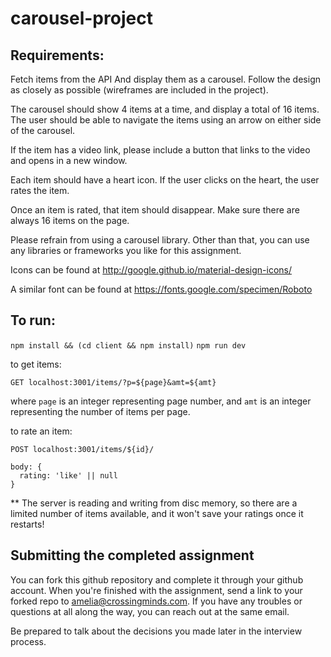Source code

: # carousel-project

## Requirements:

Fetch items from the API And display them as a carousel. Follow the
design as closely as possible (wireframes are included in the project).

The carousel should show 4 items at a time, and display a total of 16
items. The user should be able to navigate the items using an arrow on
either side of the carousel.

If the item has a video link, please include a button that links to the
video and opens in a new window.

Each item should have a heart icon. If the user clicks on the heart, the user
rates the item.

Once an item is rated, that item should disappear. Make sure there are always 16
items on the page.

Please refrain from using a carousel library. Other than that, you can
use any libraries or frameworks you like for this assignment.

Icons can be found at http://google.github.io/material-design-icons/

A similar font can be found at https://fonts.google.com/specimen/Roboto

## To run:

`npm install && (cd client && npm install)`
`npm run dev`

to get items:

`GET localhost:3001/items/?p=${page}&amt=${amt}`

where `page` is an integer representing page number, and `amt` is an integer
representing the number of items per page.

to rate an item:

`POST localhost:3001/items/${id}/`

```
body: {
  rating: 'like' || null
}
```

** The server is reading and writing from disc memory, so there are a limited
number of items available, and it won't save your ratings once it restarts!


## Submitting the completed assignment

You can fork this github repository and complete it through your github
account. When you're finished with the assignment, send a link to your
forked repo to amelia@crossingminds.com. If you have any troubles or
questions at all along the way, you can reach out at the same email.

Be prepared to talk about the decisions you made later in the interview process.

★ ★ ★

Going down the listing above, begin printing at the line with "either side of the carousel." and finish with the line with "Please refrain from", exactly as they appear.

● **Solution**:
either side of the carousel.

If the item has a video link, please include a button that links to the
video and opens in a new window.

Each item should have a heart icon. If the user clicks on the heart, the user
rates the item.

Once an item is rated, that item should disappear. Make sure there are always 16
items on the page.

Please refrain from using a carousel library. Other than that, you can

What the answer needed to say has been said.